WHAT IS BEING ASKED: Write out the records word for word.

THE INPUT:
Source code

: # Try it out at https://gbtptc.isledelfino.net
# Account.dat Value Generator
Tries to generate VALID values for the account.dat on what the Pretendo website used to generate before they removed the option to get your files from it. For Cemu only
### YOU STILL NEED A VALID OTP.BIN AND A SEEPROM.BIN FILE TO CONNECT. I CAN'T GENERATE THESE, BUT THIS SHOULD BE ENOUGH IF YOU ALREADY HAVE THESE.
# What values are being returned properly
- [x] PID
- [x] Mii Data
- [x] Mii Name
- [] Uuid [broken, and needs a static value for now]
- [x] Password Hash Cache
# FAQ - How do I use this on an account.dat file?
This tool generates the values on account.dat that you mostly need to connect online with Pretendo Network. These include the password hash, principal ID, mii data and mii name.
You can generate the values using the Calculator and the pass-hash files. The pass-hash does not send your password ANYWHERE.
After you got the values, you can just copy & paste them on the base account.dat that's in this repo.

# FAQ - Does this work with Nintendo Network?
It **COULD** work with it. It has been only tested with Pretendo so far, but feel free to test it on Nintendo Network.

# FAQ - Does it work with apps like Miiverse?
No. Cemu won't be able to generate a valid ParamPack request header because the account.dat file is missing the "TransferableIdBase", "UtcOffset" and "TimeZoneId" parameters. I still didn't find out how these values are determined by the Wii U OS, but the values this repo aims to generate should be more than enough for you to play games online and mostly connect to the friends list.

TASK RESULT:
Source code

: # Try it out at https://gbtptc.isledelfino.net
# Account.dat Value Generator
Tries to generate VALID values for the account.dat on what the Pretendo website used to generate before they removed the option to get your files from it. For Cemu only
### YOU STILL NEED A VALID OTP.BIN AND A SEEPROM.BIN FILE TO CONNECT. I CAN'T GENERATE THESE, BUT THIS SHOULD BE ENOUGH IF YOU ALREADY HAVE THESE.
# What values are being returned properly
- [x] PID
- [x] Mii Data
- [x] Mii Name
- [] Uuid [broken, and needs a static value for now]
- [x] Password Hash Cache
# FAQ - How do I use this on an account.dat file?
This tool generates the values on account.dat that you mostly need to connect online with Pretendo Network. These include the password hash, principal ID, mii data and mii name.
You can generate the values using the Calculator and the pass-hash files. The pass-hash does not send your password ANYWHERE.
After you got the values, you can just copy & paste them on the base account.dat that's in this repo.

# FAQ - Does this work with Nintendo Network?
It **COULD** work with it. It has been only tested with Pretendo so far, but feel free to test it on Nintendo Network.

# FAQ - Does it work with apps like Miiverse?
No. Cemu won't be able to generate a valid ParamPack request header because the account.dat file is missing the "TransferableIdBase", "UtcOffset" and "TimeZoneId" parameters. I still didn't find out how these values are determined by the Wii U OS, but the values this repo aims to generate should be more than enough for you to play games online and mostly connect to the friends list.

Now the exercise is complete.